■ **What you are asked to do**:
Copy each line of the data below in which the word "problems" can be found.

[Saved entries]
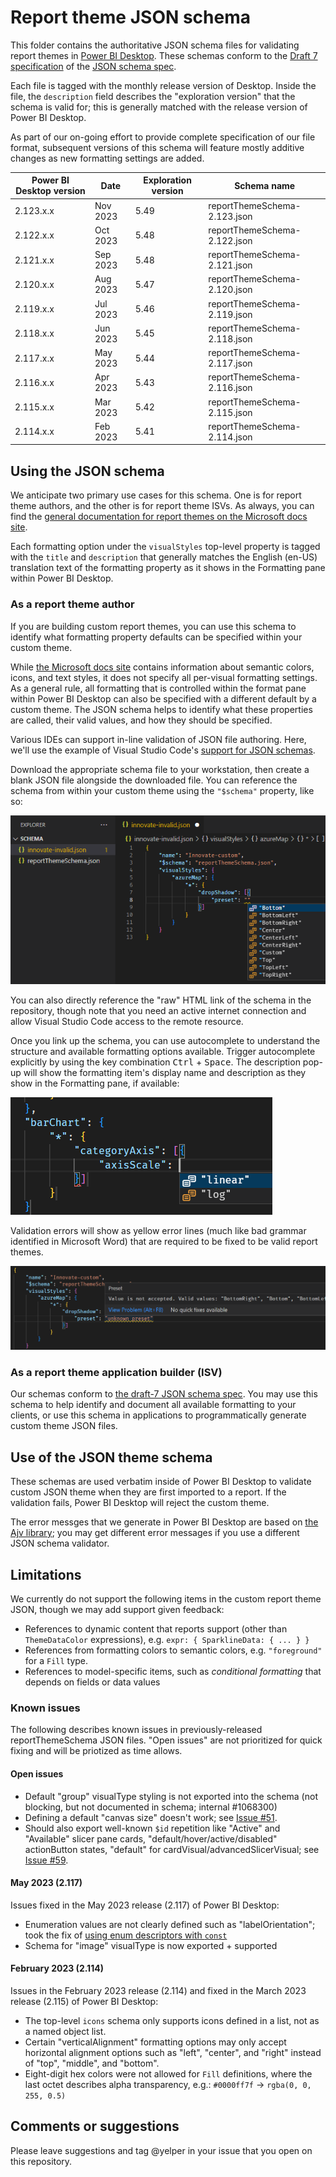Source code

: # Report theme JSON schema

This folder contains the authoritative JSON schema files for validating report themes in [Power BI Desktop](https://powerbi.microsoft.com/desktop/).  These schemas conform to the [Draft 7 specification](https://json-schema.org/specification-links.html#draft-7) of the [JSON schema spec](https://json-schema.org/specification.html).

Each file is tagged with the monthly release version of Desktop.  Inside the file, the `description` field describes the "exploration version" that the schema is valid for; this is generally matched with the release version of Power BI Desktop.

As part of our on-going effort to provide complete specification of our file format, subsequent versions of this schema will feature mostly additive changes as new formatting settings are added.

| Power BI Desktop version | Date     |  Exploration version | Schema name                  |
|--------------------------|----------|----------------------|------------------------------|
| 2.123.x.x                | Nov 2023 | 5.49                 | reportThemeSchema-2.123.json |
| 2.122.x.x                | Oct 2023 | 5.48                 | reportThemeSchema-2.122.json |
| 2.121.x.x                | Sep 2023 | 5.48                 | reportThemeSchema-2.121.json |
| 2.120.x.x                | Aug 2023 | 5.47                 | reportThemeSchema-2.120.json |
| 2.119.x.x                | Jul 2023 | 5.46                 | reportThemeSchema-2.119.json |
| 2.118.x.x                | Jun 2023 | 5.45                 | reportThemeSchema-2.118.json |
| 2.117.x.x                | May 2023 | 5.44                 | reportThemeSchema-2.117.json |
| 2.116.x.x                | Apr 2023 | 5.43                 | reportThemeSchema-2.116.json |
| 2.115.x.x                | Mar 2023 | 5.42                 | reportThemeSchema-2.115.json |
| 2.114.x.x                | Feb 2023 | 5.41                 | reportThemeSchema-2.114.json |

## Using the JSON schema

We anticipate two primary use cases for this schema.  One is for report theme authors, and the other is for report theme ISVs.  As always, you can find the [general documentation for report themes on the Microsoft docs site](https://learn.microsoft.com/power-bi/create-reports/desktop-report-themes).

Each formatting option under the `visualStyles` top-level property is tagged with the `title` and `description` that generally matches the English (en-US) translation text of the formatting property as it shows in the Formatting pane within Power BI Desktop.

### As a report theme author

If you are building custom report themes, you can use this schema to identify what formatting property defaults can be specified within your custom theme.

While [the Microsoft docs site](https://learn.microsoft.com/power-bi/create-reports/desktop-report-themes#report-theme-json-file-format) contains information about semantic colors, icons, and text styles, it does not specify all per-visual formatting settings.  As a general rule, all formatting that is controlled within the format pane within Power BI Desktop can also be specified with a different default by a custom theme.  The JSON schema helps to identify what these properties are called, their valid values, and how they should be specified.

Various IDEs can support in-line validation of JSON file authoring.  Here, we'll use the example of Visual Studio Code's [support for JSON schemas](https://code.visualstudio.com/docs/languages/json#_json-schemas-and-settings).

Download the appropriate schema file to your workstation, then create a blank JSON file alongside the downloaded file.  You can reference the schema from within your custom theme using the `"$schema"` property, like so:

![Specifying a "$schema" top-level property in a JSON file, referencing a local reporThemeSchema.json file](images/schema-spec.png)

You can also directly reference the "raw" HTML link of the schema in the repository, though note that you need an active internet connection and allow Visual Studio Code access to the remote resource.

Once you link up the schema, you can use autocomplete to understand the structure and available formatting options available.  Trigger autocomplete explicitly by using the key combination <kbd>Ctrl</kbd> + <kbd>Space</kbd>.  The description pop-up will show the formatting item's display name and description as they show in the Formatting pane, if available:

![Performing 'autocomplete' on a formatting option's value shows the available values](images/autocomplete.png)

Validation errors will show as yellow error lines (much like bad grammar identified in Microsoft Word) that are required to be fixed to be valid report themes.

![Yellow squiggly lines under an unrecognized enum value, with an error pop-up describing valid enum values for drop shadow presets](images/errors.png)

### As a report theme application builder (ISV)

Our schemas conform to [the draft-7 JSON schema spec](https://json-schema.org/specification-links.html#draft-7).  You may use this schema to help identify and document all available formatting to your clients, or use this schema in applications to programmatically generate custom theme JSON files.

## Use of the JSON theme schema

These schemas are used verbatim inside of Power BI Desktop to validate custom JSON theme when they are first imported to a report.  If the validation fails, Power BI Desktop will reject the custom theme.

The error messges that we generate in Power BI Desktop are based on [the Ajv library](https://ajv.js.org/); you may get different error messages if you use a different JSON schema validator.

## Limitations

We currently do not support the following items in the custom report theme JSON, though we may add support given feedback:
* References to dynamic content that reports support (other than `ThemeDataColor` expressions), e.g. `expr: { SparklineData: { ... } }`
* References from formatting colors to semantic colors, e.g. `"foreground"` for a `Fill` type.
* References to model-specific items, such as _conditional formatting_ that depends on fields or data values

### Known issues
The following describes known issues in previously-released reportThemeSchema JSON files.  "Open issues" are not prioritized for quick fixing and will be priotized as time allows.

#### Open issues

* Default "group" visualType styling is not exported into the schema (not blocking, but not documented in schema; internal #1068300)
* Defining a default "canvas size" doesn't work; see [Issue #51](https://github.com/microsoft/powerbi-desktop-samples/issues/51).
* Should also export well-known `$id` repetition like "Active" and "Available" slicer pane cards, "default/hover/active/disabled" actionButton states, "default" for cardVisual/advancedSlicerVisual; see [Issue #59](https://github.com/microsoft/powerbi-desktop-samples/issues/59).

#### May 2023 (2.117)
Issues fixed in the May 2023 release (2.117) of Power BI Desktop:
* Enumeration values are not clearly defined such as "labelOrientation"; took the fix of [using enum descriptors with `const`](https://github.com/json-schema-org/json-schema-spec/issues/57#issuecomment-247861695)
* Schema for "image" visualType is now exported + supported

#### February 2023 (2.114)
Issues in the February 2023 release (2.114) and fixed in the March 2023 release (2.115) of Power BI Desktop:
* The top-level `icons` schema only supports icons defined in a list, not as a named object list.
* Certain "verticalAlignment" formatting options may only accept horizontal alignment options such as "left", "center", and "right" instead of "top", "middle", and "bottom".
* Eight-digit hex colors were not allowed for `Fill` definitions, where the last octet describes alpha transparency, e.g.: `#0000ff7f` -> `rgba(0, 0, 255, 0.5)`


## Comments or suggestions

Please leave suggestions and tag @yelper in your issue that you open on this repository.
---
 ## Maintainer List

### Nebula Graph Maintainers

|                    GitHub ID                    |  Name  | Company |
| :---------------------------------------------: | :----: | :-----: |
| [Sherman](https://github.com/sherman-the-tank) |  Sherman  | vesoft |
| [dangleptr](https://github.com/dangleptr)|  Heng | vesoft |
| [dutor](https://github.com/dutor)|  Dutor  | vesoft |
* * *
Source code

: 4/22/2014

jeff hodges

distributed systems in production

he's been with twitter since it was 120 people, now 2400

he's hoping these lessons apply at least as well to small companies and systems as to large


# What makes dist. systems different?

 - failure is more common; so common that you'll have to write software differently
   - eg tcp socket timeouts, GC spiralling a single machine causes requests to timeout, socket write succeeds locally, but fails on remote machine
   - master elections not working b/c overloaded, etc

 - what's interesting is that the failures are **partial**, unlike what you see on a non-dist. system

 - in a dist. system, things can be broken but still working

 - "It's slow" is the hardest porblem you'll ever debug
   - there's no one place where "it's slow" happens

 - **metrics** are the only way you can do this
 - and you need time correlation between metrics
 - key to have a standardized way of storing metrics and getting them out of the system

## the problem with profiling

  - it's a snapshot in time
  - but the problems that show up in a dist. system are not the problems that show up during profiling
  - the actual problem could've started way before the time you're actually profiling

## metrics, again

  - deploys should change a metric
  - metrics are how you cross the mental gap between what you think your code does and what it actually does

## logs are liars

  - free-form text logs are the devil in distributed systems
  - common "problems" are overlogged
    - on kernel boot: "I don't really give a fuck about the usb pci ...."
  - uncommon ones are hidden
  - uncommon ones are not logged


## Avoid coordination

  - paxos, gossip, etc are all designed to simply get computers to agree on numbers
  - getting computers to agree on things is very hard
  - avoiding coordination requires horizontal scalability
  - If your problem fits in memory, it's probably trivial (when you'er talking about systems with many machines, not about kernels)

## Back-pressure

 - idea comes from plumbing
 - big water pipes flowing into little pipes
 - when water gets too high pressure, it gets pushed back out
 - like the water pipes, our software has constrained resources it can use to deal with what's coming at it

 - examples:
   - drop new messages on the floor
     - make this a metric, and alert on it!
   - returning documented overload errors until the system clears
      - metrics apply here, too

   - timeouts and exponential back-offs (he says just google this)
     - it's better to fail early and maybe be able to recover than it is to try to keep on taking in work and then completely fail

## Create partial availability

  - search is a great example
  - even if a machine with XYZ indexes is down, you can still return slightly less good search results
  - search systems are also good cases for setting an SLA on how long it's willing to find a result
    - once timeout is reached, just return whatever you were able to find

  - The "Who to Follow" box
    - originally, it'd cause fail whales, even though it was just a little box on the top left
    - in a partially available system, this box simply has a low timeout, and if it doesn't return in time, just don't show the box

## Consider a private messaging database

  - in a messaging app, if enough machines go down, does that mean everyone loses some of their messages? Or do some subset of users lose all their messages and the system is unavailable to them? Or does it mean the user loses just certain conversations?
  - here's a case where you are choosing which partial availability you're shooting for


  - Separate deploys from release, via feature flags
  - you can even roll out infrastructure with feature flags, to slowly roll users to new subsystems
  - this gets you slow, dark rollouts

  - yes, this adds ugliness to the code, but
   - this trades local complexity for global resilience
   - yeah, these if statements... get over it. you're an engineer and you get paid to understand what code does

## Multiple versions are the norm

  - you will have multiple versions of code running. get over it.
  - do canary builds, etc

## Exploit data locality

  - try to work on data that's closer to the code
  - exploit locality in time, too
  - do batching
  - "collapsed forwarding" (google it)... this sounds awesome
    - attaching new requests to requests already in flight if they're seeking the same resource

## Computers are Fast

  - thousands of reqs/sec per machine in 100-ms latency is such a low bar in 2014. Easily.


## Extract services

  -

■ **Result of this task**:
  - but the problems that show up in a dist. system are not the problems that show up during profiling
  - common "problems" are overlogged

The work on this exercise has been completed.